(Stored data)
= Beginning of Section =

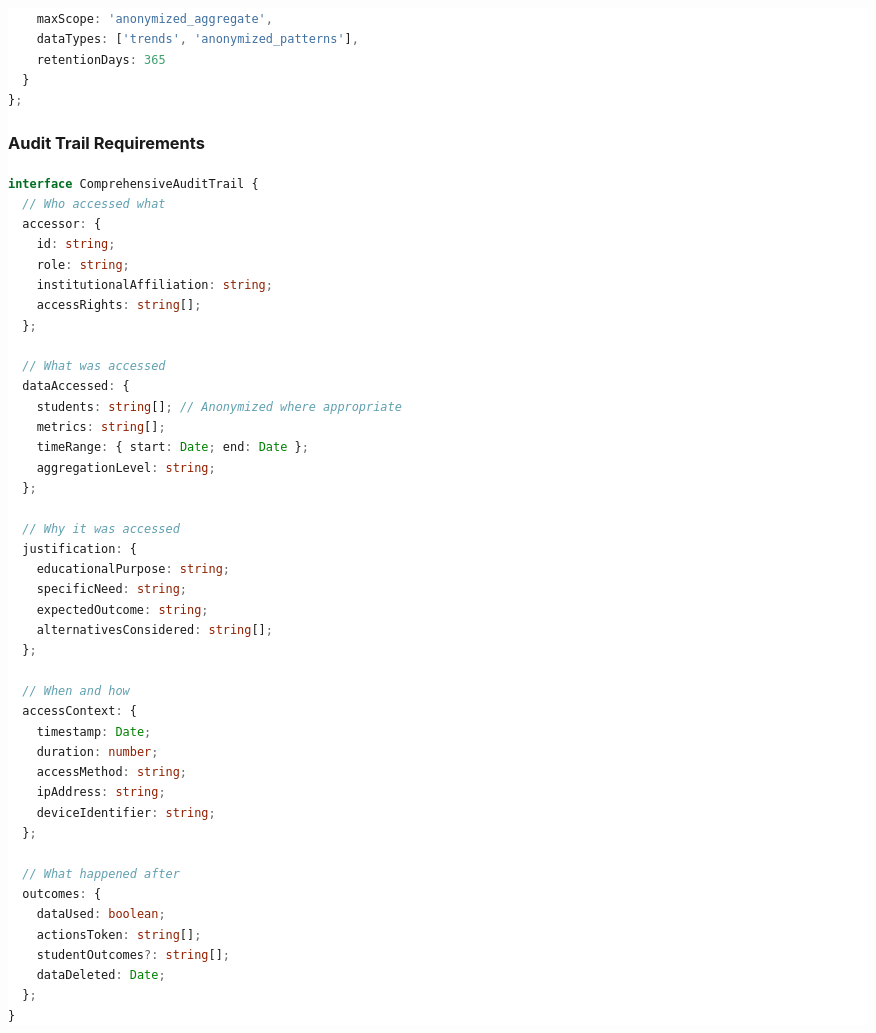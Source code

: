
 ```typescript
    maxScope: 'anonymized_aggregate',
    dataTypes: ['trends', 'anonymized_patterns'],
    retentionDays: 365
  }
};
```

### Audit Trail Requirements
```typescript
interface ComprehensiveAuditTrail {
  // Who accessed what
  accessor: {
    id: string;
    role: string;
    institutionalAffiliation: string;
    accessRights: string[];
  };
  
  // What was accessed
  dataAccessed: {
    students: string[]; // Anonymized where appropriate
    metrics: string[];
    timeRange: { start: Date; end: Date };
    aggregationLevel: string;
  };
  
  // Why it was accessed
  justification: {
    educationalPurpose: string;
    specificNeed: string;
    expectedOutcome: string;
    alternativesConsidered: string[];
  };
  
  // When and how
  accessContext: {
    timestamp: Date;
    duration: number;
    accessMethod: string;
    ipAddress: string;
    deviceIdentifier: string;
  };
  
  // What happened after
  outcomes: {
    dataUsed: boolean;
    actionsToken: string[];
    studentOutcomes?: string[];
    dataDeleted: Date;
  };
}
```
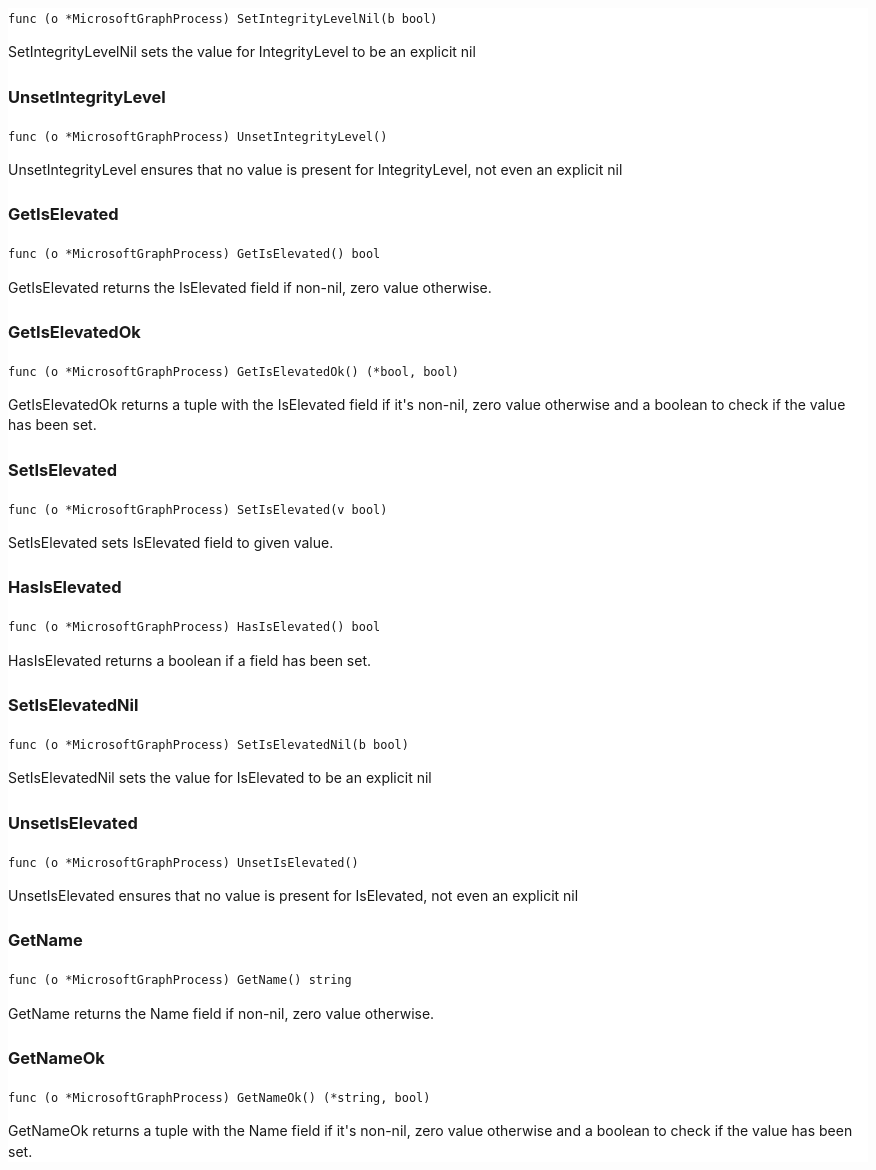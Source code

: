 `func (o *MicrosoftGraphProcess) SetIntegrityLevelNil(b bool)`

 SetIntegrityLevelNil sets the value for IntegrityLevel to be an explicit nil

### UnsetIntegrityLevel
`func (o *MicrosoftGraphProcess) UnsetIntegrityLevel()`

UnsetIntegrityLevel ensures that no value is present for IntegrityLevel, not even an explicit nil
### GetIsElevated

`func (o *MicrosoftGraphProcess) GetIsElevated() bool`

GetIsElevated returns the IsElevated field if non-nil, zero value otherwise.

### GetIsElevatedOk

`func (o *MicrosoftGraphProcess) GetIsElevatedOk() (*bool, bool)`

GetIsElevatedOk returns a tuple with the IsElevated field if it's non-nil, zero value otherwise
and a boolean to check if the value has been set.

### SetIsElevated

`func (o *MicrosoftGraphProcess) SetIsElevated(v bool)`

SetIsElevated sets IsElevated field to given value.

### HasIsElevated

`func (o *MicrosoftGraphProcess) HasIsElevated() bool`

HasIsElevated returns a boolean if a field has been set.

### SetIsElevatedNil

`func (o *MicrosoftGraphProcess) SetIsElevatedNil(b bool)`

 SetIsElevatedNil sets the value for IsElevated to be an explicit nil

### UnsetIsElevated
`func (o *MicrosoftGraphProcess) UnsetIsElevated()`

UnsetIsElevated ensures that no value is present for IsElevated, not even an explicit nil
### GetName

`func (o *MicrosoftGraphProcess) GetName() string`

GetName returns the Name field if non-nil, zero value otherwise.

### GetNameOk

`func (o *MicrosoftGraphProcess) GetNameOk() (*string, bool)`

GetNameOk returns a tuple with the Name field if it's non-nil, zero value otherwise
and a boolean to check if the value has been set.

= End of Section =

EXERCISE: Go through the data and gather every line that holds "present".

SOLUTION TO THIS PROBLEM:
UnsetIntegrityLevel ensures that no value is present for IntegrityLevel, not even an explicit nil
UnsetIsElevated ensures that no value is present for IsElevated, not even an explicit nil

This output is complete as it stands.